Diversamente, esiste una massa critica nell'accumulazione del potere
(militare, economico e simbolico) a partire dalla quale l'equilibrio perde
di consistenza. Potremmo darle il nome di impero, limitandoci a rilevare,
sul piano geopolitico, come la potenza militare statunitense risulti oggi
ben difficilmente "costituzionalizzabile" all'interno di un meccanismo di
pesi e contrappesi stabilito sullo scacchiere delle relazioni fra stati.
      Approfondendo l'analisi, ci si potrebbe interrogare su quali siano i
possibili attori in grado di cristallizzare una massa critica, un
controimpero, condizione necessaria per riproporre la questione dell'
equilibrio in seno allo scenario imperiale. Da questo punto di vista, assai
suggestiva si rivela l'osservazione di Carl Schmitt secondo cui l'
equilibrio, così come si configura a partire dall'ordine vestfaliano,
risulta inestricabilmente connesso alla nettezza dei confini che definisce
spazialmente gli attori, le formazioni statuali, che entrano nel gioco del
bilanciamento. Nel momento in cui, saltata l'ipoteca bipolare, i confini
ridefiniscono al ribasso le loro funzioni di filtraggio rispetto alla
circolazione dei flussi di merci, capitali e informazioni, di cesura fra
dentro e fuori, (lasciando alle grandi muraglie solo il governo dei
movimenti di popolazioni), lo stato non sembra quindi potere più svolgere la
funzione di modulo su cui incardinare, in termini di composizione di forze,
un contrappeso alla preponderanza imperiale.
      Alla ricerca di possibili alternative, si potrebbe prendere sul serio,
per esempio, la definizione di "seconda superpotenza" che la stampa ha
attribuito al movimento contro la guerra che sta crescendo a livello
mondiale. Al di là delle facili ironie degli apostoli del "realismo
 politico", secondo i quali tutto ciò non potrà certo impedire la guerra,
come non rilevare il fatto che si è aperta una crisi complessiva di consenso
ed egemonia rispetto alle modalità imperiali di strutturazione dell'ordine
planetario. Una crisi presumibilmente non episodica e irriducibile alla
volatilità dell'opinione pubblica, che allude alla strutturazione di reti
globali che potrebbero ambire a porsi come polarità di un nuovo equilibrio.
Del resto, se le forme di spazialità tipiche della modernità appaiono in
irreversibile crisi, risulta in ovvio immaginare che gli attori capaci di
incidere nella realtà di quella che normalmente viene definita
globalizzazione debbano presentarsi in configurazioni altre rispetto ai
soggetti classici dell'agire politico.


      Il presente contributo integra, con alcuni tagli e aggiunte, due
articoli già pubblicati: Scenari della guerra posteroica ("Carta Almanacco",
febbraio 2003 ) e Un impero fatto col bilancino ("il manifesto", 4 marzo
2003).


      Bibliografia sulla guerra globale


      C. Schmitt, Il nomos della terra nel diritto internazionale dello "ius
publicum europeum", Adelphi, Milano 1991.

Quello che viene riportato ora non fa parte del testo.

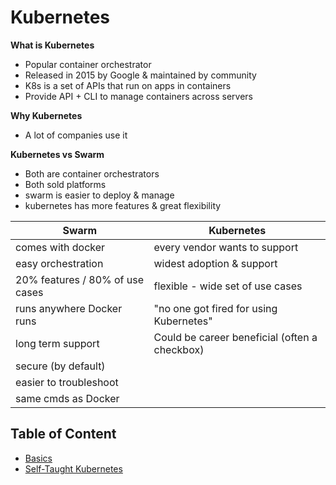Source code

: # Kubernetes 
**What is Kubernetes**
* Popular container orchestrator
* Released in 2015 by Google & maintained by community 
* K8s is a set of APIs that run on apps in containers
* Provide API + CLI to manage containers across servers

**Why Kubernetes**
* A lot of companies use it 

**Kubernetes vs Swarm**
* Both are container orchestrators 
* Both sold platforms 
* swarm is easier to deploy & manage 
* kubernetes has more features & great flexibility 

| Swarm | Kubernetes | 
| ------- | ------------------ |
| comes with docker | every vendor wants to support | 
| easy orchestration | widest adoption & support | 
| 20% features / 80% of use cases | flexible - wide set of use cases | 
| runs anywhere Docker runs | "no one got fired for using Kubernetes" |
| long term support | Could be career beneficial (often a checkbox) |
| secure (by default) || 
| easier to troubleshoot || 
| same cmds as Docker || 


## Table of Content
* [Basics](Kubernetes%20Basics.md)
* [Self-Taught Kubernetes](../../Kubernetes) 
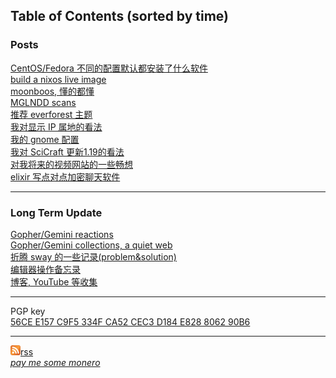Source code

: <script src="https://fastly.jsdelivr.net/gh/stevenjoezhang/live2d-widget@latest/autoload.js"></script>
<link rel="stylesheet" href="https://fastly.jsdelivr.net/npm/@fortawesome/fontawesome-free@6/css/all.min.css">


## Table of Contents (sorted by time)
### Posts
[CentOS/Fedora 不同的配置默认都安装了什么软件](anaconda_kickstarts)<br>
[build a nixos live image](nixos)<br>
[moonboos, 懂的都懂](moonboos)<br>
[MGLNDD scans](weird_mglndd)<br>
[推荐 everforest 主题](recommend_everforest_theme)<br>
[我对显示 IP 属地的看法](about_showing_ip)<br>
[我的 gnome 配置](my_gnome_config)<br>
[我对 SciCraft 更新1.19的看法](scicraft_update)<br>
[对我将来的视频网站的一些畅想](plan_for_my_video_site)<br>
[elixir 写点对点加密聊天软件](p2p_chat)<br>

---

### Long Term Update
[Gopher/Gemini reactions](re.gmi.txt)<br>
[Gopher/Gemini collections, a quiet web](gopher_collections.gmi.txt)<br>
[折腾 sway 的一些记录(problem&solution)](wayland)<br>
[编辑器操作备忘录](cheatsheet)<br>
[博客, YouTube 等收集](internet_collections)<br>

---

PGP key<br>
[56CE E157 C9F5 334F CA52  CEC3 D184 E828 8062 90B6](pgpkey.txt)

---

![](images/rss.png)[rss](rss.xml)<br>
*[pay me some monero](xmr.txt)*<br>
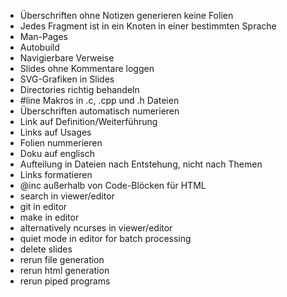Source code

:* Überschriften ohne Notizen generieren keine Folien
* Jedes Fragment ist in ein Knoten in einer bestimmten Sprache
* Man-Pages
* Autobuild
* Navigierbare Verweise
* Slides ohne Kommentare loggen
* SVG-Grafiken in Slides
* Directories richtig behandeln
* #line Makros in .c, .cpp und .h Dateien
* Überschriften automatisch numerieren
* Link auf Definition/Weiterführung
* Links auf Usages
* Folien nummerieren
* Doku auf englisch
* Aufteilung in Dateien nach Entstehung, nicht nach Themen
* Links formatieren
* @inc außerhalb von Code-Blöcken für HTML
* search in viewer/editor
* git in editor
* make in editor
* alternatively ncurses in viewer/editor
* quiet mode in editor for batch processing
* delete slides
* rerun file generation
* rerun html generation
* rerun piped programs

      J. Arquilla, D. Ronfeldt, Swarming and the Future of Conflict, Rand
Institute, Santa Monica 2000.


      Quiao Liang, Wang Xiangsui, Guerra senza limiti. L'arte della guerra
asimmetrica fra terrorismo e globalizzazione, Libreria editrice goriziana,
Gorizia 2001.


      G. Chiesa, La guerra infinita, Feltrinelli, Milano 2002.


      G. Marcon, L'ambiguità degli aiuti umanitari, Feltrinelli, Milano
2002.


      M. Hardt, A. Negri, Impero. Il nuovo ordine della globalizzazione,
Rizzoli, Milano 2002.


      A. Joxe, L'empire du chaos, La Découverte, Parigi 2002.


      S. Finardi, C. Tombola, Le strade delle armi, Jaca book, Milano 2002.